Problem statement
Within these entries, which lines include the string "Easy"? Copy each one.

Saved entries

···

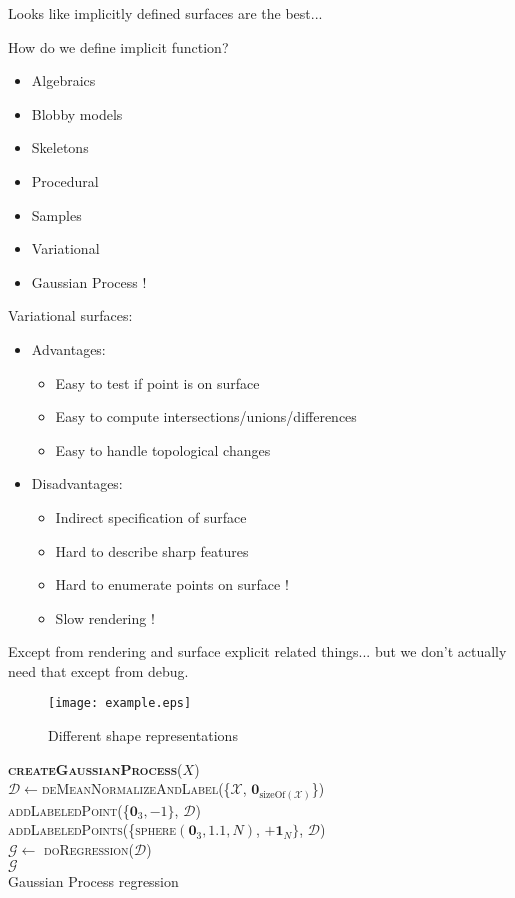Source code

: Looks like implicitly defined surfaces are the best...

How do we define implicit function?
\begin{itemize}
\item Algebraics
\item Blobby models
\item Skeletons
\item Procedural
\item Samples
\item Variational
\item Gaussian Process !
\end{itemize}

Variational surfaces:
\begin{itemize}
\item Advantages:
\begin{itemize} 
\item Easy to test if point is on surface
\item Easy to compute intersections/unions/differences
\item Easy to handle topological changes
\end{itemize}
\item Disadvantages:
\begin{itemize}
\item Indirect specification of surface
\item Hard to describe sharp features
\item Hard to enumerate points on surface !
\item Slow rendering !
\end{itemize}
\end{itemize}

Except from rendering and surface explicit related things... but we don't actually need that except from debug.

\begin{figure}
\centering
  \texttt{[image: example.eps]}
  \caption{Different shape representations} \label{fig:shape_comparison}
\end{figure}

\begin{algorithm}[h]
\textbf{\textsc{createGaussianProcess}}($X$)\\ %
\LinesNumbered
\DontPrintSemicolon
\SetAlgoVlined {} 
  $\mathcal{D} \leftarrow$\textsc{deMeanNormalizeAndLabel}(\{$\mathcal{X}$, $\mathbf{0}_{\text{sizeOf}(\mathcal{X})}$\}) \\
  \textsc{addLabeledPoint}(\{$\mathbf{0}_3, -1\}$, $\mathcal{D}$) \\
  \textsc{addLabeledPoints}(\{\textsc{sphere}$(\mathbf{0}_3, 1.1, N)$, $+\mathbf{1}_{N}\}$, $\mathcal{D}$) \\
  $\mathcal{G} \leftarrow$ \textsc{doRegression}($\mathcal{D}$) \\
  \Return $\mathcal{G}$ \\
\caption{Gaussian Process regression} \label{algo:strategy}
\end{algorithm}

···

Task response
\item Easy to test if point is on surface
\item Easy to compute intersections/unions/differences
\item Easy to handle topological changes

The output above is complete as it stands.